Muy pronto me di cuenta que yo volvía a pegar los libros a mi nariz, por lo que acudí nuevamente donde el optómetra. Otro examen. Otro diagnóstico. «¿Quién tiene problemas de ojos en su familia?» me preguntó. Todos los Cedeños, le respondí, confiando en que esa S de más en el apellido pasaría inadvertida. No era cierto. No todos los Cedeño "sufrían" de los ojos. Por eso le di énfasis al hecho de que mi abuelo José Ignacio, el padre de mi padre, habia perdido el ojo izquierdo por causa del glaucoma que se lo estalló, como decían en casa. Por esa misma causa le habían extraído el derecho, en un procedimiento quirúrgico que le realizaron en Cali. Por esos antecedentes fue que el optómetra me envió a consulta con el oftalmólogo. Eso fue en el 75. Más exámenes. Otras gafas. Y la recomendación de volver cada seis meses para evaluación.

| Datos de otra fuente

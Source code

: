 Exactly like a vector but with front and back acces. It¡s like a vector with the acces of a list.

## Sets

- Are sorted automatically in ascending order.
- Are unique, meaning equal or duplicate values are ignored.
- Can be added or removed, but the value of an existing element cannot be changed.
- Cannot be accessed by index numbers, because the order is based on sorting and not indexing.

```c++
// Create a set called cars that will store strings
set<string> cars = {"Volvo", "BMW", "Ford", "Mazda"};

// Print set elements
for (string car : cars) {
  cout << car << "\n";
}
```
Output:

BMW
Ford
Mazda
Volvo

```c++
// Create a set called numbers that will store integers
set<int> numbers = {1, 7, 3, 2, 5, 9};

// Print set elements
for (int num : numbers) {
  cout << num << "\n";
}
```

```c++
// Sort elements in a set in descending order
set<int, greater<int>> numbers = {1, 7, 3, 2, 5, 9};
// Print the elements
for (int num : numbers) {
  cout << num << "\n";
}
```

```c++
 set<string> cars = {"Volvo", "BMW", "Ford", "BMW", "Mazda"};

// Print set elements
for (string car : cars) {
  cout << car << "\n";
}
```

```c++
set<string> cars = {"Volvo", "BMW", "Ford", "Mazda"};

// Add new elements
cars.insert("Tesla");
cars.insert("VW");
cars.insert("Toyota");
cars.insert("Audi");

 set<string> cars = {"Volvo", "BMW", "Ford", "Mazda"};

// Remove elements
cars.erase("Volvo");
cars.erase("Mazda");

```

Desde hace tres años el asunto empezó a pintar mal cuando a pocos días estrenar unas de lentes bifocales progresivos hechos con zylonite (que me costaron un ojo de la cara, valga la ironía) alguien que pasaba por mi calle me saludó. Yo retorné el saludo mientras me preguntaba: ¿Quién me saludó?. Así, repitiéndome la pregunta, llegué a la casa. Mientras comía, me la repetí. Y en la noche me atacó el insomnio preguntándome lo mismo: ¿Pero quién sería el que me habló?

Para no emular a Scheherezade, les diré de una vez que en cincuenta años he ido a consulta con optómetras y oftalmólogos en más ocasiones que a las discotecas. Y cada vez noto que bailo mejor pero veo peor; al punto que en cincuenta años he estrenado más de veinte pares de gafas, en todos los estilos y todos los colores.

Lo que era una solución a la miopía se ha convertido en simple adorno, de tanta utilidad como un piercing en el ombligo. Las gafas las llevo solo por costumbre. Ahora me toca echar mano de las lupas. Tengo dos: una de escritorio, con brazo flexible y luminaria led que utilizo para no pegar los libros a mi nariz, y otra de mano, muy útil para leer y escribir en el teléfono... porque para escribir en el portátil utilizo la extensión de una pantalla de 24 pugadas. Finalmente, decidí no volver donde el especialista. Para qué, si lo que voy a gastar en consultas y gafas lo puedo ahorrar para comprar un telescopio de gran potencia, como el de Monte Palomar.